◆ Exercise
Where a picture appears, leave it out, and transcribe all the lines below exactly.

◆ Supplied material
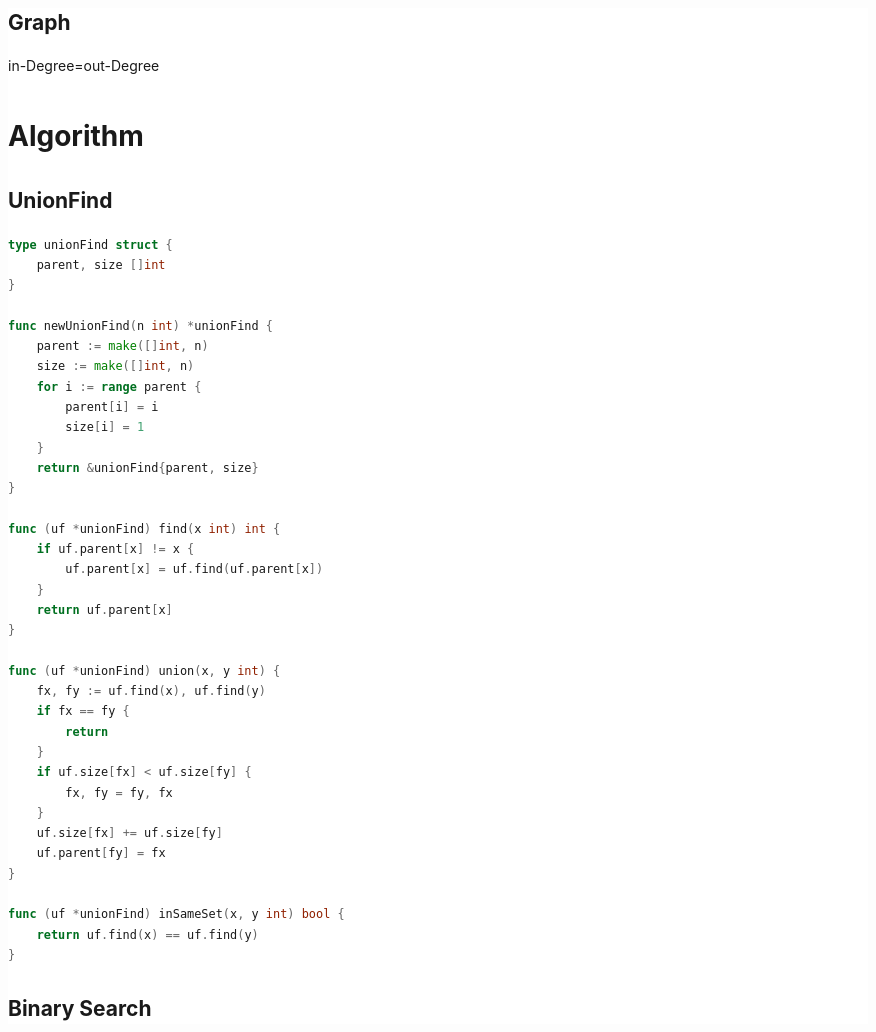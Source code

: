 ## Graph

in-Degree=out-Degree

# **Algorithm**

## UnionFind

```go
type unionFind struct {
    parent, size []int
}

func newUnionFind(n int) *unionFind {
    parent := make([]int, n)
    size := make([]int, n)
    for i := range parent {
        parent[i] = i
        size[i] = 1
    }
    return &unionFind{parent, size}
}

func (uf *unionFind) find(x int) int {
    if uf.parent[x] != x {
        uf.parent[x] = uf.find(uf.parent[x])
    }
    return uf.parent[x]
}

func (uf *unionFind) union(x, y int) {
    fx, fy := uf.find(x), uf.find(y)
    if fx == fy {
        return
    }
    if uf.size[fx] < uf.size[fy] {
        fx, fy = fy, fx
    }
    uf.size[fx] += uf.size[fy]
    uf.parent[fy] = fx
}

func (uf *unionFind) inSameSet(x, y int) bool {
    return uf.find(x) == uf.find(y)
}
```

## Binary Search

◆ Answer to this task
Source code

: ## Graph

in-Degree=out-Degree

# **Algorithm**

## UnionFind

```go
type unionFind struct {
    parent, size []int
}

func newUnionFind(n int) *unionFind {
    parent := make([]int, n)
    size := make([]int, n)
    for i := range parent {
        parent[i] = i
        size[i] = 1
    }
    return &unionFind{parent, size}
}

func (uf *unionFind) find(x int) int {
    if uf.parent[x] != x {
        uf.parent[x] = uf.find(uf.parent[x])
    }
    return uf.parent[x]
}

func (uf *unionFind) union(x, y int) {
    fx, fy := uf.find(x), uf.find(y)
    if fx == fy {
        return
    }
    if uf.size[fx] < uf.size[fy] {
        fx, fy = fy, fx
    }
    uf.size[fx] += uf.size[fy]
    uf.parent[fy] = fx
}

func (uf *unionFind) inSameSet(x, y int) bool {
    return uf.find(x) == uf.find(y)
}
```

## Binary Search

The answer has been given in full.